Se trata de dar vuelta la lógica liberal de mercado de una vez por todas, emitiendo y distribuyendo pesos sin culpa hasta que todo cambie para mejor. El eje de este plan voluntarioso hasta el vértigo implica soslayar toda referencia a la oferta y la demanda como mecanismo de formación de precios en el país, apoyándose en el supuesto teórico de que el precio de equilibrio es una mera ficción capitalista, que en tiempos de anormalidad global, resulta oportunamente desmontable. Parafraseando el clásico de Los Redonditos de Ricota, Guzmán nos va a demostrar que todo precio es político, incluso la cotización del dólar.

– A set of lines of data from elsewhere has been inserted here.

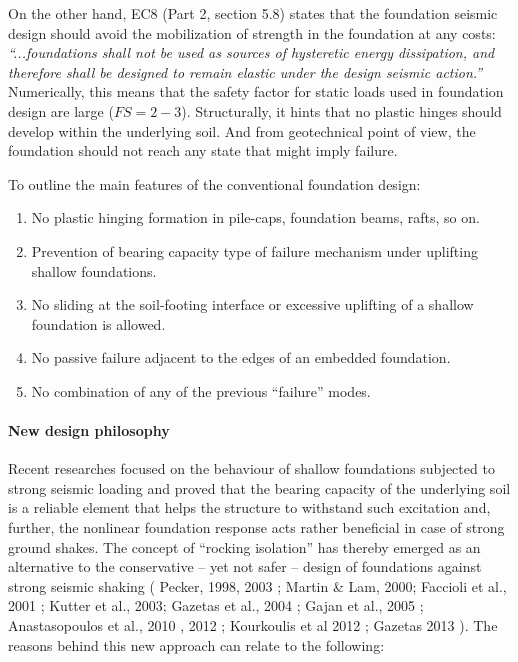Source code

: \documentclass[12pt,a4paper]{report}
\begin{document}
On the other hand, EC8 (Part 2, section 5.8) \cite{code2005eurocode} states that the foundation seismic design should avoid the mobilization of strength in the foundation at any costs: \textit{“...foundations shall not be used as sources of hysteretic energy dissipation, and therefore shall be designed to remain elastic under the design seismic action.”} Numerically, this means that the safety factor for static loads used in foundation design are large ($FS=2-3$). Structurally, it hints that no plastic hinges should develop within the underlying soil. And from geotechnical point of view, the foundation should not reach any state that might imply failure. 

To outline the main features of the conventional foundation design:
\begin{enumerate}
	\item  No plastic hinging formation in pile-caps, foundation beams, rafts, so on.
	\item Prevention of bearing capacity type of failure mechanism under uplifting shallow foundations.
	\item No sliding at the soil-footing interface or excessive uplifting of a shallow foundation is allowed.
	\item No passive failure adjacent to the edges of an embedded foundation.
	\item No combination of any of the previous “failure” modes.
\end{enumerate}

\paragraph{New design philosophy}
Recent researches focused on the behaviour of shallow foundations subjected to strong seismic loading and proved that the bearing capacity of the underlying soil is a reliable element that helps the structure to withstand such excitation and, further, the nonlinear foundation response acts rather beneficial in case of strong ground shakes. The concept of “rocking isolation” has thereby emerged as an alternative to the conservative – yet not safer – design of foundations against strong seismic shaking ( Pecker, 1998, 2003 \cite{pecker2014role}; Martin \& Lam, 2000; Faccioli et al., 2001 \cite{faccioli2001investigation}; Kutter et al., 2003; Gazetas et al., 2004 \cite{gazetas2004seismic}; Gajan et al., 2005 \cite{gajan2005centrifuge}; Anastasopoulos et al., 2010 \cite{anastasopoulos2010soil}, 2012 \cite{anastasopoulos2011simplified}; Kourkoulis et al 2012 \cite{kourkoulis2012rocking}; Gazetas 2013 \cite{gazetas2013nonlinear}). The reasons behind this new approach can relate to the following:
\end{document}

Para tratar de entender esta clase de razonamiento aparentemente posmoderno de las finanzas y la economía del siglo XXI, conviene mirar al siglo XIX, más precisamente a Karl Marx, cuando resumió magistralmente el mecanismo redistributivo del Estado francés de excepción. En su cita célebre, Marx explica que “Bonaparte quisiera robar a Francia entera para regalársela a Francia o, mejor dicho, para comprar de nuevo a Francia con dinero francés, pues como jefe de la Sociedad del 10 de Diciembre tiene necesariamente que comprar lo que quiere que le pertenezca. (…) Pero lo más importante de este proceso en que se toma a Francia para entregársela a ella misma, son los tanto por ciento que durante la operación de cambio se embolsan el jefe y los individuos de la Sociedad del 10 de Diciembre.” Sin cuestionar la honestidad del ministro de Economía de turno, el estatismo kirchnerista ha demostrado -como lo han hecho otros gobiernos que ocuparon el Estado nacional- los riesgos de corrupción estructural que entraña esta fantasía de redistribución totalmente dirigida desde la Casa Rosada.
Licuar pesadas deudas y desigualdades preexistentes a fuerza de inundar de billetes nacionales y populares el escenario económico parece ser el plan maestro del oficialismo, reabsorbiendo mediante nuevos impuestos y subsidios sorpresa los desequilibrios que pudieran aparecer. Aunque el relato electoral obvio que se deriva de este plan es “quitarle a los ricos para darle a los pobres”, la cuestión es más compleja. Más bien se trata de empoderar al Gobierno para dictaminar cotidianamente quién puede volverse rico y quién no, con la idea de tener al establishment comiendo de la mano kirchnerista apenas “les Fernández” logren hacer pie en el turbulento escenario político y financiero que les tocó administrar. Se trata de un plan simple, lleno de peligros, pero con viento cultural a favor por la disrupción pandémica, y con la ventaja de sonar deliciosamente familiar a los oídos de la militancia K. Se terminaron los misterios: quien quiera oír que oiga.